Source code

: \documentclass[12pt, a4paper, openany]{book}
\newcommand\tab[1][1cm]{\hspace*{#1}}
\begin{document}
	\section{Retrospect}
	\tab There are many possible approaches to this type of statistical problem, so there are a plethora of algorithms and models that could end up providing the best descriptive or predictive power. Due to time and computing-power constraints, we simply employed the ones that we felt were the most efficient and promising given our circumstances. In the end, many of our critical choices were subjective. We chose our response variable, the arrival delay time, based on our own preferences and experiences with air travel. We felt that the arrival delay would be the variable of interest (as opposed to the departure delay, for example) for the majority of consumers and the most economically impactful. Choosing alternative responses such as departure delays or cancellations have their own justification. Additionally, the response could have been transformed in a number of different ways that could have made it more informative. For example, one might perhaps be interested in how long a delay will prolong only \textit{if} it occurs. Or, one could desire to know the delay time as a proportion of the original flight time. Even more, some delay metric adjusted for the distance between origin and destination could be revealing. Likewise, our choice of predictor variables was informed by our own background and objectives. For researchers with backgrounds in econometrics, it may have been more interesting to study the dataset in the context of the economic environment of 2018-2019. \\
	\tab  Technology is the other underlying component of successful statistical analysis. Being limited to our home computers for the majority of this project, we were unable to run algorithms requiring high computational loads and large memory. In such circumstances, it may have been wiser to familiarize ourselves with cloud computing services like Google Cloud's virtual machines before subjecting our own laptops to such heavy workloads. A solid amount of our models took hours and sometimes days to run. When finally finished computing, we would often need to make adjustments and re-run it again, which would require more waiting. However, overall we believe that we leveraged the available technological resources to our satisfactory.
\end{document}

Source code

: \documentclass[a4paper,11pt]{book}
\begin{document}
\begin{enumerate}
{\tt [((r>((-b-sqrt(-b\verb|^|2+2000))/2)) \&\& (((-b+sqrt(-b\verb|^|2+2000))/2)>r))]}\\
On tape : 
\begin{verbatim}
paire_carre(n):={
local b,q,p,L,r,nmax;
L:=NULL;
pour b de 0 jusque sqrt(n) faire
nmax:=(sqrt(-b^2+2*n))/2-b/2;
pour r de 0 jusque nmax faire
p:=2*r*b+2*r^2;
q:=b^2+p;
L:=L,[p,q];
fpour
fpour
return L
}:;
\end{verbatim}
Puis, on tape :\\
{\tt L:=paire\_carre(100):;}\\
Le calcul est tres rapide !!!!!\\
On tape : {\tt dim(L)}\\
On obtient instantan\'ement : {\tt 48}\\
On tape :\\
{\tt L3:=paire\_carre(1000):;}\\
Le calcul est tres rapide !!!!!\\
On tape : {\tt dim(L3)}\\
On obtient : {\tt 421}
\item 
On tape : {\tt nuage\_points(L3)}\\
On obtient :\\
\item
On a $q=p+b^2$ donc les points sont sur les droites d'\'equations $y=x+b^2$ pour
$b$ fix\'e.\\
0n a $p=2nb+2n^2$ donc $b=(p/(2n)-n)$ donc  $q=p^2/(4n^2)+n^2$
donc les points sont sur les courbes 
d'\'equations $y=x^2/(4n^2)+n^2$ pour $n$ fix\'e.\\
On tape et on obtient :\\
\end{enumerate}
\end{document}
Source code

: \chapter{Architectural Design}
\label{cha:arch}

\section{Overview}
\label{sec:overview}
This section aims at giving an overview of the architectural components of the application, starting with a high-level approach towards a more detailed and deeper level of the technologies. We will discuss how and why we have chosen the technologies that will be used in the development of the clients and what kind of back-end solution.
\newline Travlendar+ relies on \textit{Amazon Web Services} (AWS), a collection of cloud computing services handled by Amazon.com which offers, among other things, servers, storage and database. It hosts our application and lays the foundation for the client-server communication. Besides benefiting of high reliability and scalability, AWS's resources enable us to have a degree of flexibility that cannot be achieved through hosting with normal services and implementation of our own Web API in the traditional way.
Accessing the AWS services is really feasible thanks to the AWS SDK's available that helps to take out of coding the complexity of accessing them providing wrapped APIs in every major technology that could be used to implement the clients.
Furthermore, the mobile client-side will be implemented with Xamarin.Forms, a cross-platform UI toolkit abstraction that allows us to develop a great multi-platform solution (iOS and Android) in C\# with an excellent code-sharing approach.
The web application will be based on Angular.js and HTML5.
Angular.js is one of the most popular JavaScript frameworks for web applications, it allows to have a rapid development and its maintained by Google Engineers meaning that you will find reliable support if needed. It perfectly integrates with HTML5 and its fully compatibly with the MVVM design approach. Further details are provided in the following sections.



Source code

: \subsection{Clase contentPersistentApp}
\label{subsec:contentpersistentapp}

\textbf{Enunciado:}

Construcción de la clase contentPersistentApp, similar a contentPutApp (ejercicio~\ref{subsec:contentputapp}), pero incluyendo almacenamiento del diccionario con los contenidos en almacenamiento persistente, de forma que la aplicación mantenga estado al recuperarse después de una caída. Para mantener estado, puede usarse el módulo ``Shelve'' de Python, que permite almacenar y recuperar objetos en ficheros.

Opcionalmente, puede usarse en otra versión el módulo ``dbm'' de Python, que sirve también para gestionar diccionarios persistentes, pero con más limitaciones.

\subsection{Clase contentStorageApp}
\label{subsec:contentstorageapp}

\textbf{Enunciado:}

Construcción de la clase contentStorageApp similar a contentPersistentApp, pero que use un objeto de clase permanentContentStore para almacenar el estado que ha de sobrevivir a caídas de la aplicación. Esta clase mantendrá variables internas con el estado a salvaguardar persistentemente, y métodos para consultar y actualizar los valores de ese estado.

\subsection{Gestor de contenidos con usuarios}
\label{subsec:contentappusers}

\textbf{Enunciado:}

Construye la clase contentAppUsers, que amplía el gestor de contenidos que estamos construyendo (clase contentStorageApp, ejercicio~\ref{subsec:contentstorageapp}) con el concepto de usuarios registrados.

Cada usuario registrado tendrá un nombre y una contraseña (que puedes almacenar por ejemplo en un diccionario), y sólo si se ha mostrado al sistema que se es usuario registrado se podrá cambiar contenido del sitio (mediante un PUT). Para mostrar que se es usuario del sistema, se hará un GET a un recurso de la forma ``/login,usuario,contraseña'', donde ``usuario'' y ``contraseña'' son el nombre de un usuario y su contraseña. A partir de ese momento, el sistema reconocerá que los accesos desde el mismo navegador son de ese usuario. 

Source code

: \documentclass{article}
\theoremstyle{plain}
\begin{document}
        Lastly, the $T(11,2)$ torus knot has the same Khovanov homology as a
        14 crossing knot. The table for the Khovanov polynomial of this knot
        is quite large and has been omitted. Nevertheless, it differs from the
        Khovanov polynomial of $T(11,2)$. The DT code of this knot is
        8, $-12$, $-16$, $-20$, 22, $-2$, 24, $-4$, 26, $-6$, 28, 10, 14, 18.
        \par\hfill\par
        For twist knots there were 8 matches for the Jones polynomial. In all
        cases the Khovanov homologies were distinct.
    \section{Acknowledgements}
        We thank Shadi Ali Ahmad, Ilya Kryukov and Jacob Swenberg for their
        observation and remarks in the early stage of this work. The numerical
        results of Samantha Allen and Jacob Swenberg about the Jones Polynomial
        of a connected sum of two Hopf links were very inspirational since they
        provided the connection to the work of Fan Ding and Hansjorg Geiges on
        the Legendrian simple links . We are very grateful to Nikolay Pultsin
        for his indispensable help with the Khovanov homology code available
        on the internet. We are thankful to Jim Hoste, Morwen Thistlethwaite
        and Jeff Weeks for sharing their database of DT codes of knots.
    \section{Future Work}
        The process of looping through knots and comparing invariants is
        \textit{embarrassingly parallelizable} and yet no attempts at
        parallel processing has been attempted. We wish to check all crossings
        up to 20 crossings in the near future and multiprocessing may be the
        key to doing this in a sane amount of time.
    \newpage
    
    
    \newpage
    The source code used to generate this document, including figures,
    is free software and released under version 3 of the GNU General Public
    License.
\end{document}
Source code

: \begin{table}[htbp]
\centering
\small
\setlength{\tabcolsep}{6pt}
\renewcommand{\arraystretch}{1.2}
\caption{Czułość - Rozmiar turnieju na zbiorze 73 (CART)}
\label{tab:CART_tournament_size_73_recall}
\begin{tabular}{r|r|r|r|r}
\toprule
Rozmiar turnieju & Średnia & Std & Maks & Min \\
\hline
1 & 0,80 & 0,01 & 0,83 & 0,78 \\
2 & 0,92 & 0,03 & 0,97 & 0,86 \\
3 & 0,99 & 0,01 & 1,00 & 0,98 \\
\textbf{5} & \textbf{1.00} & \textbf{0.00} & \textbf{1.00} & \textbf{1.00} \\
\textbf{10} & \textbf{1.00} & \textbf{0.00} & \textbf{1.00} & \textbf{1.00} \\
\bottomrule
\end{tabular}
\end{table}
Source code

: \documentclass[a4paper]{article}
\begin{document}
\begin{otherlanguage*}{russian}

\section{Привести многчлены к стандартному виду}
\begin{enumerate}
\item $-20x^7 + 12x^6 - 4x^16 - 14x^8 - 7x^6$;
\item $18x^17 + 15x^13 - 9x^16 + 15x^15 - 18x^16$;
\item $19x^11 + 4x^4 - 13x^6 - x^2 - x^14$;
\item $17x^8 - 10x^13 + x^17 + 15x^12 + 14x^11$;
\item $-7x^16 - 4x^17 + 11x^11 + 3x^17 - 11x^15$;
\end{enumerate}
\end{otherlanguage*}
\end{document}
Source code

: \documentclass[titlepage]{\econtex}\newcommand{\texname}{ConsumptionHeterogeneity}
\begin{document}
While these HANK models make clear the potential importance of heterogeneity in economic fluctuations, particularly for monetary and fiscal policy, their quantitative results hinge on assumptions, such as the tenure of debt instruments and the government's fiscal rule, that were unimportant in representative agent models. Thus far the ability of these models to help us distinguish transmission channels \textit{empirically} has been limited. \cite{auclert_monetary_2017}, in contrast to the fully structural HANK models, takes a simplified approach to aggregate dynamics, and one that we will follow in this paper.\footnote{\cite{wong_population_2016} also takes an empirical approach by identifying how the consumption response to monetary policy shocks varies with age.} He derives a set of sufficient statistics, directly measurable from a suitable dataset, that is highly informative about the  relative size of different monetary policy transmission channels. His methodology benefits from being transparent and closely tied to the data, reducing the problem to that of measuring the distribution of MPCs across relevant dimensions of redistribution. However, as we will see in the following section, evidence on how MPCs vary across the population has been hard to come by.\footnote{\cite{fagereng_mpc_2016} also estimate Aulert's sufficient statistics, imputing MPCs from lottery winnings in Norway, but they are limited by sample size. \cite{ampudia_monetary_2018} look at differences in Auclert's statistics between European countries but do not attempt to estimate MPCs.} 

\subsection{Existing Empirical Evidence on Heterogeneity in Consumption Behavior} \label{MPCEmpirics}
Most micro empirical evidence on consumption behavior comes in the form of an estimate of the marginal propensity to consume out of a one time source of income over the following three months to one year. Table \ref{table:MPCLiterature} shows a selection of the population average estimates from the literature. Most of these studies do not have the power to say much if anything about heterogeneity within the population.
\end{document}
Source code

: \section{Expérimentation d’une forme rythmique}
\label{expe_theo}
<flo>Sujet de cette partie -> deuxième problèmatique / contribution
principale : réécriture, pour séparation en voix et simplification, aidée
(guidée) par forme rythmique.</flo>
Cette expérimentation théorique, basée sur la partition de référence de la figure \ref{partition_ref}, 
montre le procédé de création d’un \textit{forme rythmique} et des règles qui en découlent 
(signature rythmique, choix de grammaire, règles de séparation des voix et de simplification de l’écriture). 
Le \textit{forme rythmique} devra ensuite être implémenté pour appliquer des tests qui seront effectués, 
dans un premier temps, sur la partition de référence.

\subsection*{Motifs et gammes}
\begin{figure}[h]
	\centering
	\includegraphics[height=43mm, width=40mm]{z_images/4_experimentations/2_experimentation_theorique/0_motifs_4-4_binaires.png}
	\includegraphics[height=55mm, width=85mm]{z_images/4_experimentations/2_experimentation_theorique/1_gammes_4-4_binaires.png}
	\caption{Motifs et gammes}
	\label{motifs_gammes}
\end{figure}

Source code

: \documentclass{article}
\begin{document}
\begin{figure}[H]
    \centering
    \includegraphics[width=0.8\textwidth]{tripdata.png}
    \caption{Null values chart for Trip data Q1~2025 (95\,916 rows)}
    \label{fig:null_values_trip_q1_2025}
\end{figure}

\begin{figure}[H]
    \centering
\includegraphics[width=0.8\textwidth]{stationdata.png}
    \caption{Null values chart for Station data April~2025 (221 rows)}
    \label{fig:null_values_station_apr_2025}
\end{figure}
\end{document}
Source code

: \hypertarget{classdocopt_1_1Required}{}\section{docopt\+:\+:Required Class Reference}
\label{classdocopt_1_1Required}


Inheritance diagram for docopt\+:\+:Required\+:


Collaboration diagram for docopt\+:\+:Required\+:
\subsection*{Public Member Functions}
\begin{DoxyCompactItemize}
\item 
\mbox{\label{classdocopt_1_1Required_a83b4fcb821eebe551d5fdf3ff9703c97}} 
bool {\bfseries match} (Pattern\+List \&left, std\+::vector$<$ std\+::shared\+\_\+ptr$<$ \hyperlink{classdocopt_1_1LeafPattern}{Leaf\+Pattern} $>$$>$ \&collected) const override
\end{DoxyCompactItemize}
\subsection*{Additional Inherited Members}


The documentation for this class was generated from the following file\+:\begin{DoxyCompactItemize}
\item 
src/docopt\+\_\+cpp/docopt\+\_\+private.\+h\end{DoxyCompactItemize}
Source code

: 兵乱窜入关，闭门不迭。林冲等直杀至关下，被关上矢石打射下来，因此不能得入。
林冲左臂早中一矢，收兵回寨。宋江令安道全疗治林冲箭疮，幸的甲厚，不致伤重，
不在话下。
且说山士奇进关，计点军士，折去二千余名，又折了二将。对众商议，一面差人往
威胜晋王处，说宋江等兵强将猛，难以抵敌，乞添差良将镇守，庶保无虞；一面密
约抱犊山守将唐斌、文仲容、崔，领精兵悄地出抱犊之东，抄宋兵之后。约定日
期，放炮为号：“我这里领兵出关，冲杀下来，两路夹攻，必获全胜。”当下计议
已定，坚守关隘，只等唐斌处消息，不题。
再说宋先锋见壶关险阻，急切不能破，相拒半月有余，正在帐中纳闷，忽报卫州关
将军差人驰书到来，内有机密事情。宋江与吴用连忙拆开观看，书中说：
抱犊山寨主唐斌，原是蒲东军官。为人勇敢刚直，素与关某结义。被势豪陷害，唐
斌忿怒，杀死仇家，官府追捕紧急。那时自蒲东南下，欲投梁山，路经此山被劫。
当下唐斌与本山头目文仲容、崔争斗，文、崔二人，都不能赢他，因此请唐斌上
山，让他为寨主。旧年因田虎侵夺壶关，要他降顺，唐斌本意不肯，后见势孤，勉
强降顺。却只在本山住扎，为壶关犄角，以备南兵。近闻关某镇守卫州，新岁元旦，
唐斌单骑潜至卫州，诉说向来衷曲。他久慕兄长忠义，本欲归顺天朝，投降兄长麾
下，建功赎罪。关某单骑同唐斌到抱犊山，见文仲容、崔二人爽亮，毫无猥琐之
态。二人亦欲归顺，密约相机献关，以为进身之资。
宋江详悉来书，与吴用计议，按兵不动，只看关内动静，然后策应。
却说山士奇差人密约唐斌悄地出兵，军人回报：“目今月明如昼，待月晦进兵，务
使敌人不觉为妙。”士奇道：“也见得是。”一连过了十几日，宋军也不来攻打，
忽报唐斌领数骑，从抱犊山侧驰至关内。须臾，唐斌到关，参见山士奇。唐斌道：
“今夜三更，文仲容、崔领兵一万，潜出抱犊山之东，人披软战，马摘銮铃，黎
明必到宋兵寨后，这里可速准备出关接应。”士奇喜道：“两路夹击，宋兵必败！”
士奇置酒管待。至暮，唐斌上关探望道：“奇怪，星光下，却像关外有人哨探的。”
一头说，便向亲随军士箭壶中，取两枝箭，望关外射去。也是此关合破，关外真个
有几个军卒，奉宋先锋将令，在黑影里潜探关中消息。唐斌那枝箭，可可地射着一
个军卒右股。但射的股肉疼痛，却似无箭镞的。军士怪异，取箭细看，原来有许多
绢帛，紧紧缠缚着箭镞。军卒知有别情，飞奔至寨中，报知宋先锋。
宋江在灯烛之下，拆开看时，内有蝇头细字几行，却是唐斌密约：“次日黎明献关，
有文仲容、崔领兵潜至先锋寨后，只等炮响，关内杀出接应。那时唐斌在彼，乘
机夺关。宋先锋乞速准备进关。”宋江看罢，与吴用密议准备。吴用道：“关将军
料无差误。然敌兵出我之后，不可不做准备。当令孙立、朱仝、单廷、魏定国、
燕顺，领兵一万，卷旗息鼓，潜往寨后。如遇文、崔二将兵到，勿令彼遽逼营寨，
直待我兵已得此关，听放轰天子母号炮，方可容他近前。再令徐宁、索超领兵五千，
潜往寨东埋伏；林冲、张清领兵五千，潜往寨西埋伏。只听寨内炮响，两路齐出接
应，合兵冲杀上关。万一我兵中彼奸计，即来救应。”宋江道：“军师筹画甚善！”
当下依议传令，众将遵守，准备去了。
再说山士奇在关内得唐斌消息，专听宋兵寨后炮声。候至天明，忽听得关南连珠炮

━━━━

## YOUR ASSIGNMENT
Give again, exactly as written, the lines running from the first line of the data above through the line that contains "of 2018-2019. \\".

## WRITTEN REPLY
Source code

: \documentclass[12pt, a4paper, openany]{book}
\newcommand\tab[1][1cm]{\hspace*{#1}}
\begin{document}
	\section{Retrospect}
	\tab There are many possible approaches to this type of statistical problem, so there are a plethora of algorithms and models that could end up providing the best descriptive or predictive power. Due to time and computing-power constraints, we simply employed the ones that we felt were the most efficient and promising given our circumstances. In the end, many of our critical choices were subjective. We chose our response variable, the arrival delay time, based on our own preferences and experiences with air travel. We felt that the arrival delay would be the variable of interest (as opposed to the departure delay, for example) for the majority of consumers and the most economically impactful. Choosing alternative responses such as departure delays or cancellations have their own justification. Additionally, the response could have been transformed in a number of different ways that could have made it more informative. For example, one might perhaps be interested in how long a delay will prolong only \textit{if} it occurs. Or, one could desire to know the delay time as a proportion of the original flight time. Even more, some delay metric adjusted for the distance between origin and destination could be revealing. Likewise, our choice of predictor variables was informed by our own background and objectives. For researchers with backgrounds in econometrics, it may have been more interesting to study the dataset in the context of the economic environment of 2018-2019. \\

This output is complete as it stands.